Otro motivo de estos despertares nocturnos son las malas costumbres alimenticias, ya que algunas personas sufren de reflujo y no logran descansar adecuadamente.
Aunque no es algo común, la situación se complica cuando es difícil volver a dormir y se vuelve recurrente. Por ello, buscar atención médica es fundamental ante este tipo de inconvenientes.
Según la Clínica Mayo, despertarse durante la noche se conoce como insomnio y es un problema habitual que tiende a intensificarse en periodos de estrés.
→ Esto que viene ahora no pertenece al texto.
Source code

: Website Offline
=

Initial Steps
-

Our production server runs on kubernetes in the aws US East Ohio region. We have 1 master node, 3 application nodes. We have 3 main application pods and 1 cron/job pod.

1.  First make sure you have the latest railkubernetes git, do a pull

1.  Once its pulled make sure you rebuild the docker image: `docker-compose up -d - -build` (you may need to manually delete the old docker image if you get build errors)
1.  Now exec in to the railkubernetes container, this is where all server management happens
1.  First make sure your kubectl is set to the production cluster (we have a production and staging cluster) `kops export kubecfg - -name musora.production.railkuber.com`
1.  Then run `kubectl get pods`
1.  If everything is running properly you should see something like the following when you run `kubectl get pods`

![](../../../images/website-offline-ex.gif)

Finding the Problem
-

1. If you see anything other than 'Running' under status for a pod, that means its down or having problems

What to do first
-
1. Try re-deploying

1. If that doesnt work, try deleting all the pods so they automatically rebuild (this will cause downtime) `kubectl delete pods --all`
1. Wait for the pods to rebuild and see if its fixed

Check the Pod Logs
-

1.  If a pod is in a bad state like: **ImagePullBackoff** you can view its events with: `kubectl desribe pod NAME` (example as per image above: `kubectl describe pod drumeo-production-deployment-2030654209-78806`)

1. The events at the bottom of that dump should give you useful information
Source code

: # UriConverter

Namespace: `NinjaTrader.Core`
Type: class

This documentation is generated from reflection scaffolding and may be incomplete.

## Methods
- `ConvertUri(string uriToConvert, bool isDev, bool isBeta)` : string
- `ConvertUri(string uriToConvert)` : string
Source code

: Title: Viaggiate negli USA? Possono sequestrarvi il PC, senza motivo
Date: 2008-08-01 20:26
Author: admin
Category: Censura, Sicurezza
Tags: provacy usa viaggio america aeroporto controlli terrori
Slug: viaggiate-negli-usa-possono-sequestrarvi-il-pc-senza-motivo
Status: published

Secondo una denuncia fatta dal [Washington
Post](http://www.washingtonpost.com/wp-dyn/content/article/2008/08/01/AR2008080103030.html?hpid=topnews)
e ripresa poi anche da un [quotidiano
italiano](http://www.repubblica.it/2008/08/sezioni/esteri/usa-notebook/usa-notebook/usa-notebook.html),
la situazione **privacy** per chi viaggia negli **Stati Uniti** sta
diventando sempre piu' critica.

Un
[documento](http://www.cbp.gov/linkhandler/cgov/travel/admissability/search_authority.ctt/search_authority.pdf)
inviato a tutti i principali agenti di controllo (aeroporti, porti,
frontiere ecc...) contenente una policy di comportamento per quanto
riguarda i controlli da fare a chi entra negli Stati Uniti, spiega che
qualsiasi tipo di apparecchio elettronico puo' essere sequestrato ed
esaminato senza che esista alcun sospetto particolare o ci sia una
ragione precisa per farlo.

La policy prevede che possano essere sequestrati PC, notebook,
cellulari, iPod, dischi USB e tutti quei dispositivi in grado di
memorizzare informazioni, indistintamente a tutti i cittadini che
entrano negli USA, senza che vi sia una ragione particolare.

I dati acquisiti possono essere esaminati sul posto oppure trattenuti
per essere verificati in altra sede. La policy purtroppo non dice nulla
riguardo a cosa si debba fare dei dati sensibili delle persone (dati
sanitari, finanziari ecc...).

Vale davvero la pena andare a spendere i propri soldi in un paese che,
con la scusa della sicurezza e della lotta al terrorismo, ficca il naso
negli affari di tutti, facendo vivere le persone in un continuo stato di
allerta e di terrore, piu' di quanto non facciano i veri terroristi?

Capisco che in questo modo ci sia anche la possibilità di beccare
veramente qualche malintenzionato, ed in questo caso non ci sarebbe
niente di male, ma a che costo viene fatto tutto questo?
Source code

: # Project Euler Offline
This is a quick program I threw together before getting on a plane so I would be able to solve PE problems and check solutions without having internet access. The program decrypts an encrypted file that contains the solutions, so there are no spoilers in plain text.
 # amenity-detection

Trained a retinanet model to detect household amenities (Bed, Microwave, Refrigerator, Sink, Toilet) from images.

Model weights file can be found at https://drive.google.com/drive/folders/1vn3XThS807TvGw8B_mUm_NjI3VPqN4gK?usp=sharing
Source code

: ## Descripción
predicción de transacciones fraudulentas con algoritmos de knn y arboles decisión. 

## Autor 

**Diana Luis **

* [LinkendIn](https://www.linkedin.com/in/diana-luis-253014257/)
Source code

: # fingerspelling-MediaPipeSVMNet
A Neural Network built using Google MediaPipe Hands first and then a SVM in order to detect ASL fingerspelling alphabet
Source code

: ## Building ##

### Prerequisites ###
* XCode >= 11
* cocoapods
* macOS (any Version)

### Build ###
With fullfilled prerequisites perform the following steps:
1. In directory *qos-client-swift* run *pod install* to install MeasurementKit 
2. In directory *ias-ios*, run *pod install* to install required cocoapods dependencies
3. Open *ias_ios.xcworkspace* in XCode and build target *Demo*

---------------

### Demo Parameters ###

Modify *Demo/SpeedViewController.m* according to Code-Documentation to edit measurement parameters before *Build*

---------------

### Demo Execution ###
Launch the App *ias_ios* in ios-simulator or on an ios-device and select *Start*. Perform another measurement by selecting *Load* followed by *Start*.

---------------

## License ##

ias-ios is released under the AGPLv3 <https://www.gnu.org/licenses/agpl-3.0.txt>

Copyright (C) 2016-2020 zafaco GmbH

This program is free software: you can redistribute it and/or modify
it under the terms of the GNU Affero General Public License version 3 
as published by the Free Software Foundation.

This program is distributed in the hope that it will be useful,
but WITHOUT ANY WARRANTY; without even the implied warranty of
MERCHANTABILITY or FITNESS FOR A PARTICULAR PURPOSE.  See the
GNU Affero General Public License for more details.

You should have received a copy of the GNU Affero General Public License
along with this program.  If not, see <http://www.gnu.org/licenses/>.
No descansar correctamente puede resultar en irritabilidad, dificultades para concentrarse, poca energía y confusión mental en la persona al día siguiente, entre otros síntomas.
Un sueño inadecuado no solo impacta el bienestar físico, sino también el estado mental, pudiendo ocasionar diversas afecciones de salud.
Un estudio publicado en Health Data Science, que analizó los patrones de sueño de alrededor de 88.461 adultos en la base británica Biobank, reveló que un mal dormir podría estar vinculado a 172 enfermedades diferentes.
La Fundación del Sueño de los Estados Unidos menciona que las personas evalúan la calidad de su descanso de manera diferente, clasificándolo como bueno, malo o intermedio.
Se pueden observar aspectos tangibles de la calidad del sueño. La manera en que se describe y la información recopilada por pruebas y tecnología del sueño puede categorizarse en cuatro elementos distintos.
La especialista en medicina interna, Daniela Silva, señaló que los adultos pueden despertarse hasta dos veces por noche, aunque generalmente estos episodios son tan breves que no son recordados, ya que el cerebro pasa rápidamente por cortas fases antes de iniciar un nuevo ciclo del sueño.
Es crucial considerar que si estos despertares dificultan volver a dormir, se debe consultar con un médico para prevenir problemas de salud futuros.
Entre las causas psicológicas que afectan el descanso se encuentran el estrés y la depresión, que pueden provocar insomnio durante la noche.
De acuerdo con Johns Hopkins Medicine, las personas con insomnio tienen un riesgo diez veces mayor de desarrollar depresión en comparación con quienes disfrutan de un buen sueño nocturno. Además, el 75% de aquellos que padecen depresión experimentan dificultades para conciliar el sueño o permanecer dormidos.
El uso excesivo de redes sociales también influye en los patrones de descanso, ya que revisar dispositivos antes de dormir interfiere en la producción de melatonina, la hormona que regula el sueño.